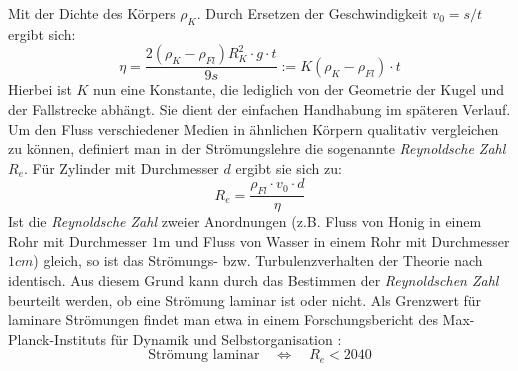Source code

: Mit der Dichte des Körpers $\rho_K$. Durch Ersetzen der Geschwindigkeit $v_0 = s / t$ ergibt sich:
\begin{equation}
  \eta = \frac{2 (\rho_K - \rho_{Fl}) R_K^2 \cdot  g \cdot t}{9  s} := K (\rho_K - \rho_{Fl}) \cdot t
  \label{eq: eta}
\end{equation}
Hierbei ist $K$ nun eine Konstante, die lediglich von der Geometrie der Kugel und der Fallstrecke abhängt. Sie dient der einfachen Handhabung im späteren Verlauf.\\

Um den Fluss verschiedener Medien in ähnlichen Körpern qualitativ vergleichen zu können, definiert man in der Strömungslehre die sogenannte \emph{Reynoldsche Zahl} $R_e$. Für
Zylinder mit Durchmesser $d$ ergibt sie sich zu:
\begin{equation}
  R_e = \frac{\rho_{Fl} \cdot v_0 \cdot d}{\eta}
  \label{eq: reynolds}
\end{equation}
Ist die \emph{Reynoldsche Zahl} zweier Anordnungen (z.B. Fluss von Honig in einem Rohr mit Durchmesser $1 \si{\meter}$ und Fluss von Wasser in einem Rohr mit Durchmesser $1\si{cm}$) gleich, so
ist das Strömungs- bzw. Turbulenzverhalten der Theorie nach identisch. Aus diesem Grund kann durch das Bestimmen der \emph{Reynoldschen Zahl} beurteilt werden, ob eine Strömung laminar ist oder nicht.
Als Grenzwert für laminare Strömungen findet man etwa in einem Forschungsbericht des Max-Planck-Instituts für Dynamik und Selbstorganisation \cite{rey}:
\begin{equation}
  \text{Strömung laminar} \quad \Leftrightarrow \quad R_e < 2040
  \label{eq: laminar}
\end{equation}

Problem requirements: Could you set down every record above word for word, leaving out the pictures?

Your response:
Source code

: Mit der Dichte des Körpers $\rho_K$. Durch Ersetzen der Geschwindigkeit $v_0 = s / t$ ergibt sich:
\begin{equation}
  \eta = \frac{2 (\rho_K - \rho_{Fl}) R_K^2 \cdot  g \cdot t}{9  s} := K (\rho_K - \rho_{Fl}) \cdot t
  \label{eq: eta}
\end{equation}
Hierbei ist $K$ nun eine Konstante, die lediglich von der Geometrie der Kugel und der Fallstrecke abhängt. Sie dient der einfachen Handhabung im späteren Verlauf.\\

Um den Fluss verschiedener Medien in ähnlichen Körpern qualitativ vergleichen zu können, definiert man in der Strömungslehre die sogenannte \emph{Reynoldsche Zahl} $R_e$. Für
Zylinder mit Durchmesser $d$ ergibt sie sich zu:
\begin{equation}
  R_e = \frac{\rho_{Fl} \cdot v_0 \cdot d}{\eta}
  \label{eq: reynolds}
\end{equation}
Ist die \emph{Reynoldsche Zahl} zweier Anordnungen (z.B. Fluss von Honig in einem Rohr mit Durchmesser $1 \si{\meter}$ und Fluss von Wasser in einem Rohr mit Durchmesser $1\si{cm}$) gleich, so
ist das Strömungs- bzw. Turbulenzverhalten der Theorie nach identisch. Aus diesem Grund kann durch das Bestimmen der \emph{Reynoldschen Zahl} beurteilt werden, ob eine Strömung laminar ist oder nicht.
Als Grenzwert für laminare Strömungen findet man etwa in einem Forschungsbericht des Max-Planck-Instituts für Dynamik und Selbstorganisation \cite{rey}:
\begin{equation}
  \text{Strömung laminar} \quad \Leftrightarrow \quad R_e < 2040
  \label{eq: laminar}
\end{equation}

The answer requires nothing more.